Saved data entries
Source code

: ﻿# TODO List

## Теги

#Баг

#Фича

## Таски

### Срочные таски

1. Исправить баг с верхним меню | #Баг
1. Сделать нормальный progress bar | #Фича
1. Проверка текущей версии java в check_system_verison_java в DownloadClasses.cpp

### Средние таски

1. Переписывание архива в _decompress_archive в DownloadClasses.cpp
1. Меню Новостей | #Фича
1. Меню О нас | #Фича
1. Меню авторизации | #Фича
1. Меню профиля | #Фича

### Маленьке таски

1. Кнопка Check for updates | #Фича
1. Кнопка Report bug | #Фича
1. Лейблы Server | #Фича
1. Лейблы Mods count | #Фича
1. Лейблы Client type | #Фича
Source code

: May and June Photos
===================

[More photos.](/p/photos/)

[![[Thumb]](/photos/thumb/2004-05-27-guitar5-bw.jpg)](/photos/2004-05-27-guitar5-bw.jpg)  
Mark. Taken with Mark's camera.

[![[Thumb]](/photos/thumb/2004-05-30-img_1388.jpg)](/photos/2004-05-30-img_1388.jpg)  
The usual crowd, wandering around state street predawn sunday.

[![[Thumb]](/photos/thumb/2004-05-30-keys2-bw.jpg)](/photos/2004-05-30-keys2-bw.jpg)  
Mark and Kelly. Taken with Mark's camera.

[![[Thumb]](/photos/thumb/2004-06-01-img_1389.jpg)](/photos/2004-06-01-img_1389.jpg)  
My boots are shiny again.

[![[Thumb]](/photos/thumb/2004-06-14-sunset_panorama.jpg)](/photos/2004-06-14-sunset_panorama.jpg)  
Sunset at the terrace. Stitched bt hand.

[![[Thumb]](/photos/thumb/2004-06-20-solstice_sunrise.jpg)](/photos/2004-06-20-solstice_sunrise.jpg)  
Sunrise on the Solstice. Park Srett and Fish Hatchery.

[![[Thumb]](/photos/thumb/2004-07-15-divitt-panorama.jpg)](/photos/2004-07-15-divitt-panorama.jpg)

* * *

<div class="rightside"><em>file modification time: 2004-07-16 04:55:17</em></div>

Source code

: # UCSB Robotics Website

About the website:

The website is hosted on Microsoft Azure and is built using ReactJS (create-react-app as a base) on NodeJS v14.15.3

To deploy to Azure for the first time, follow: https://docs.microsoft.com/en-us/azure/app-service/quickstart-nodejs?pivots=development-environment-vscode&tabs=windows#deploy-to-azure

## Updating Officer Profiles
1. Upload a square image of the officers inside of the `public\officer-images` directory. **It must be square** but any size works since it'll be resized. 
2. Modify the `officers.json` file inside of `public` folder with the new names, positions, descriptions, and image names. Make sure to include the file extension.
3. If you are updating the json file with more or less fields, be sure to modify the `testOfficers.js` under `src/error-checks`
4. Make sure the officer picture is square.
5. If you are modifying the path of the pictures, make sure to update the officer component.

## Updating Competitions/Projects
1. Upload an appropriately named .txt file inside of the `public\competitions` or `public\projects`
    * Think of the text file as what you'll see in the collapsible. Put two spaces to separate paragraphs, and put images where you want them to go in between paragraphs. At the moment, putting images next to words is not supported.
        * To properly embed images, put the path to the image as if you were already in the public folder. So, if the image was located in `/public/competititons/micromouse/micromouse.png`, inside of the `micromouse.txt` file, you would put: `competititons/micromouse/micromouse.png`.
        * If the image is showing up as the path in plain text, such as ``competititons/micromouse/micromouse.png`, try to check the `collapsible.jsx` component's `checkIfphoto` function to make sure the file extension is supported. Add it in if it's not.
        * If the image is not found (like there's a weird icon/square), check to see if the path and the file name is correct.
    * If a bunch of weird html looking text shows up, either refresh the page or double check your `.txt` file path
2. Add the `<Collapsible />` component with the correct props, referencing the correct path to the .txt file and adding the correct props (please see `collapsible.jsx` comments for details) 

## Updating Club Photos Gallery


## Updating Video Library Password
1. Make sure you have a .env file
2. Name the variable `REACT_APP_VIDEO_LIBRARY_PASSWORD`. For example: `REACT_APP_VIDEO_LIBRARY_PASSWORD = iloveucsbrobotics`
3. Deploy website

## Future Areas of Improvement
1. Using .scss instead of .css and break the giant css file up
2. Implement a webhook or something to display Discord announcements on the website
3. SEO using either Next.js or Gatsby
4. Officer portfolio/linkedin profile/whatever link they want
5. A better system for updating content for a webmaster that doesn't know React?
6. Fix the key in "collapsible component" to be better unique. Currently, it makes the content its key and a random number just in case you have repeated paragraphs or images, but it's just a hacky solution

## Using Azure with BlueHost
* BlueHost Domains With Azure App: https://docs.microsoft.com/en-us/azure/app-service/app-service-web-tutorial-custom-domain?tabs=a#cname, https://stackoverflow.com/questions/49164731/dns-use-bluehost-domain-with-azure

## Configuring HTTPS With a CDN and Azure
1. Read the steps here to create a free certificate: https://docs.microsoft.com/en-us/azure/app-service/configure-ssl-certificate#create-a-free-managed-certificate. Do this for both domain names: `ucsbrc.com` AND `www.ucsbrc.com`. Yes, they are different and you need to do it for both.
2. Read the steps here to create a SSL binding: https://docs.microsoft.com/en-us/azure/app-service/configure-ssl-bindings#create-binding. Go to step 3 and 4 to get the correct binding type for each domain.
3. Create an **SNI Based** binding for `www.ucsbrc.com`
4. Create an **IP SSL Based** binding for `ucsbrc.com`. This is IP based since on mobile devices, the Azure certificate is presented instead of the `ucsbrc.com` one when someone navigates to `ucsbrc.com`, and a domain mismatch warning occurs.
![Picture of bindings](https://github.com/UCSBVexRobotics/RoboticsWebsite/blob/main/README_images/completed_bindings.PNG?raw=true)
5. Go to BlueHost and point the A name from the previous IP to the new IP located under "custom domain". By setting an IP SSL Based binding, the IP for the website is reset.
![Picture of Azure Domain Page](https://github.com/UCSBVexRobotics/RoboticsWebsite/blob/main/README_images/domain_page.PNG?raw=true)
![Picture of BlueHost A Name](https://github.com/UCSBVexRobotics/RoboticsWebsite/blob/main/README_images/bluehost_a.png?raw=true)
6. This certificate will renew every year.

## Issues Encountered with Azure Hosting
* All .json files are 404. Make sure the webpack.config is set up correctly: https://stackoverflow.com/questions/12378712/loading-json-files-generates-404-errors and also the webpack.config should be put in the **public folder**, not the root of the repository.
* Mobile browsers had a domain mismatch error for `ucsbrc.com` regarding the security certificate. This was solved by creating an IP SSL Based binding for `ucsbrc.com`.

* WORK TO COMPLETE *
Give the exact lines, and only those, from the line containing "bunch of weird" through the line containing "3. Create an" in the entries above.

* WRITTEN SOLUTION *
    * If a bunch of weird html looking text shows up, either refresh the page or double check your `.txt` file path
2. Add the `<Collapsible />` component with the correct props, referencing the correct path to the .txt file and adding the correct props (please see `collapsible.jsx` comments for details) 

## Updating Club Photos Gallery


## Updating Video Library Password
1. Make sure you have a .env file
2. Name the variable `REACT_APP_VIDEO_LIBRARY_PASSWORD`. For example: `REACT_APP_VIDEO_LIBRARY_PASSWORD = iloveucsbrobotics`
3. Deploy website

## Future Areas of Improvement
1. Using .scss instead of .css and break the giant css file up
2. Implement a webhook or something to display Discord announcements on the website
3. SEO using either Next.js or Gatsby
4. Officer portfolio/linkedin profile/whatever link they want
5. A better system for updating content for a webmaster that doesn't know React?
6. Fix the key in "collapsible component" to be better unique. Currently, it makes the content its key and a random number just in case you have repeated paragraphs or images, but it's just a hacky solution

## Using Azure with BlueHost
* BlueHost Domains With Azure App: https://docs.microsoft.com/en-us/azure/app-service/app-service-web-tutorial-custom-domain?tabs=a#cname, https://stackoverflow.com/questions/49164731/dns-use-bluehost-domain-with-azure

## Configuring HTTPS With a CDN and Azure
1. Read the steps here to create a free certificate: https://docs.microsoft.com/en-us/azure/app-service/configure-ssl-certificate#create-a-free-managed-certificate. Do this for both domain names: `ucsbrc.com` AND `www.ucsbrc.com`. Yes, they are different and you need to do it for both.
2. Read the steps here to create a SSL binding: https://docs.microsoft.com/en-us/azure/app-service/configure-ssl-bindings#create-binding. Go to step 3 and 4 to get the correct binding type for each domain.
3. Create an **SNI Based** binding for `www.ucsbrc.com`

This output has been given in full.